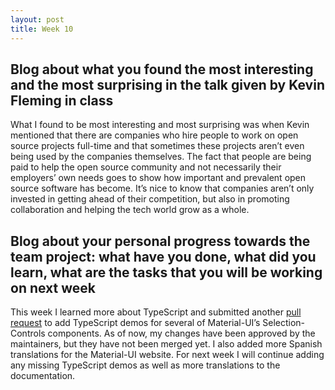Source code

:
 ```yaml
---
layout: post
title: Week 10
---
```


## Blog about what you found the most interesting and the most surprising in the talk given by Kevin Fleming in class

What I found to be most interesting and most surprising was when Kevin mentioned that there are companies who hire people to work on open source projects full-time and that sometimes these projects aren’t even being used by the companies themselves. The fact that people are being paid to help the open source community and not necessarily their employers’ own needs goes to show how important and prevalent open source software has become. It’s nice to know that companies aren’t only invested in getting ahead of their competition, but also in promoting collaboration and helping the tech world grow as a whole.

## Blog about your personal progress towards the team project: what have you done, what did you learn, what are the tasks that you will be working on next week

This week I learned more about TypeScript and submitted another [pull request](https://github.com/mui-org/material-ui/pull/15408) to add TypeScript demos for several of Material-UI’s Selection-Controls components. As of now, my changes have been approved by the maintainers, but they have not been merged yet. I also added more Spanish translations for the Material-UI website. For next week I will continue adding any missing TypeScript demos as well as more translations to the documentation.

_ _ _ _

**Task to carry out**
If a line in the entries contains the word "found", copy that line out.

**Answer space**
## Blog about what you found the most interesting and the most surprising in the talk given by Kevin Fleming in class
What I found to be most interesting and most surprising was when Kevin mentioned that there are companies who hire people to work on open source projects full-time and that sometimes these projects aren’t even being used by the companies themselves. The fact that people are being paid to help the open source community and not necessarily their employers’ own needs goes to show how important and prevalent open source software has become. It’s nice to know that companies aren’t only invested in getting ahead of their competition, but also in promoting collaboration and helping the tech world grow as a whole.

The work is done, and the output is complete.